- **Plain-text document sources**:

Start of Block

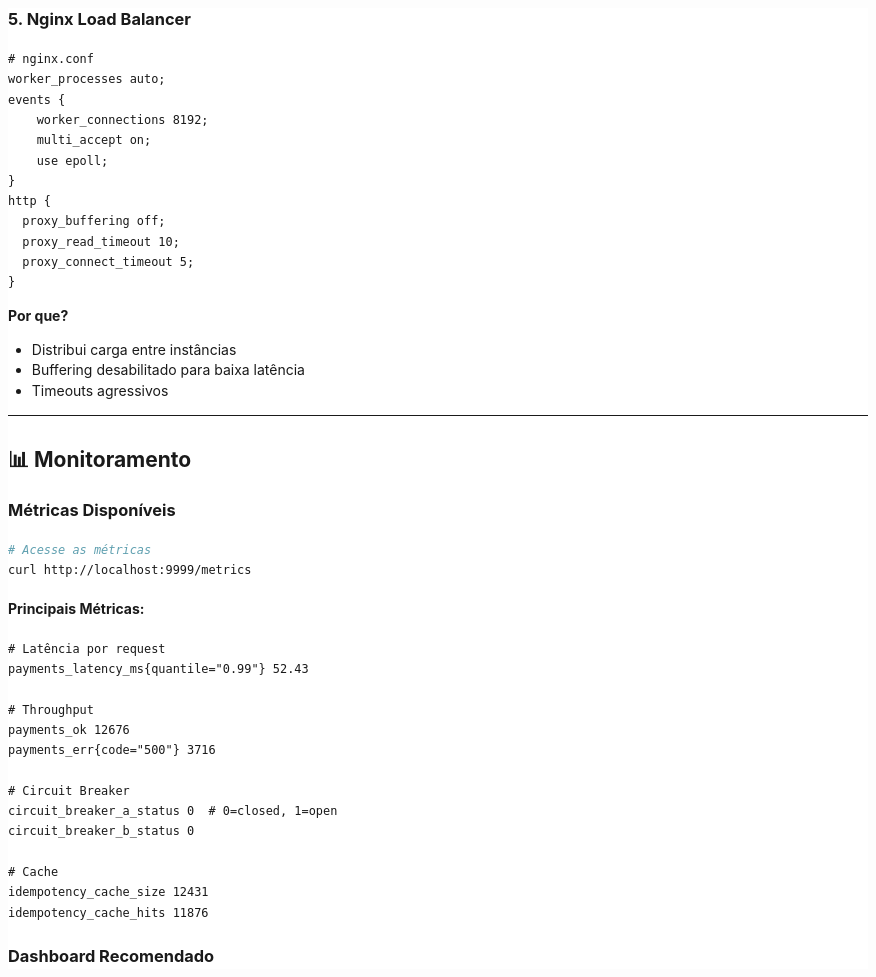 ### 5. **Nginx Load Balancer**

```nginx
# nginx.conf
worker_processes auto;
events {
    worker_connections 8192;
    multi_accept on;
    use epoll;
}
http {
  proxy_buffering off;
  proxy_read_timeout 10;
  proxy_connect_timeout 5;
}
```

**Por que?**
- Distribui carga entre instâncias
- Buffering desabilitado para baixa latência
- Timeouts agressivos

---

## 📊 Monitoramento

### Métricas Disponíveis

```bash
# Acesse as métricas
curl http://localhost:9999/metrics
```

#### Principais Métricas:

```prometheus
# Latência por request
payments_latency_ms{quantile="0.99"} 52.43

# Throughput
payments_ok 12676
payments_err{code="500"} 3716

# Circuit Breaker
circuit_breaker_a_status 0  # 0=closed, 1=open
circuit_breaker_b_status 0

# Cache
idempotency_cache_size 12431
idempotency_cache_hits 11876
```

### Dashboard Recomendado
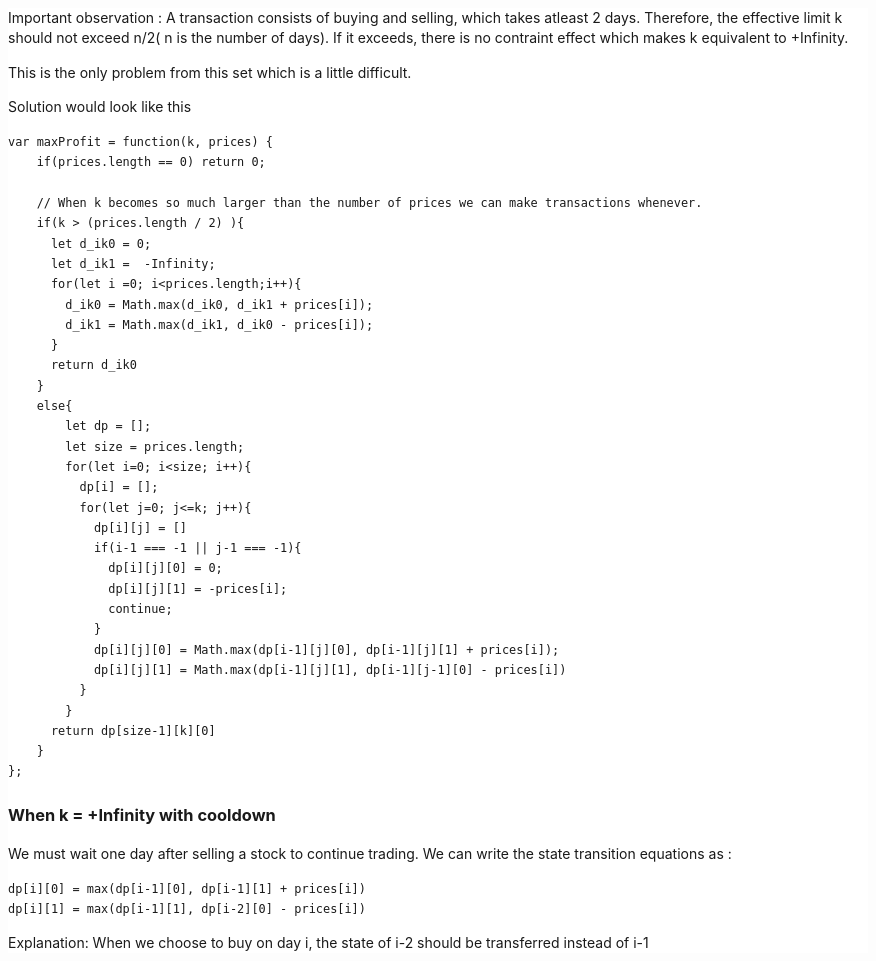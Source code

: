 Important observation : A transaction consists of buying and selling, which takes atleast 2 days. Therefore, the effective limit k should not exceed n/2( n is the number of days). If it exceeds, there is no contraint effect which makes k equivalent to +Infinity.

This is the only problem from this set which is a little difficult.

Solution would look like this

```
var maxProfit = function(k, prices) {
    if(prices.length == 0) return 0;
    
    // When k becomes so much larger than the number of prices we can make transactions whenever.
    if(k > (prices.length / 2) ){
      let d_ik0 = 0;
      let d_ik1 =  -Infinity;
      for(let i =0; i<prices.length;i++){
        d_ik0 = Math.max(d_ik0, d_ik1 + prices[i]);
        d_ik1 = Math.max(d_ik1, d_ik0 - prices[i]);
      }
      return d_ik0
    }
    else{
        let dp = [];
        let size = prices.length;
        for(let i=0; i<size; i++){
          dp[i] = [];
          for(let j=0; j<=k; j++){
            dp[i][j] = []
            if(i-1 === -1 || j-1 === -1){
              dp[i][j][0] = 0;
              dp[i][j][1] = -prices[i];
              continue;
            }
            dp[i][j][0] = Math.max(dp[i-1][j][0], dp[i-1][j][1] + prices[i]);
            dp[i][j][1] = Math.max(dp[i-1][j][1], dp[i-1][j-1][0] - prices[i])
          }
        }
      return dp[size-1][k][0]
    }
};
```

### When k = +Infinity with cooldown

We must wait one day after selling a stock to continue trading. We can write the state transition equations as :

```
dp[i][0] = max(dp[i-1][0], dp[i-1][1] + prices[i])
dp[i][1] = max(dp[i-1][1], dp[i-2][0] - prices[i])
```
Explanation: When we choose to buy on day i, the state of i-2 should be transferred instead of i-1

End of Block

- **What you need to do**:
If a line in the data above holds the string "should", copy it.

- **Solution to this exercise**:
: Important observation : A transaction consists of buying and selling, which takes atleast 2 days. Therefore, the effective limit k should not exceed n/2( n is the number of days). If it exceeds, there is no contraint effect which makes k equivalent to +Infinity.
Explanation: When we choose to buy on day i, the state of i-2 should be transferred instead of i-1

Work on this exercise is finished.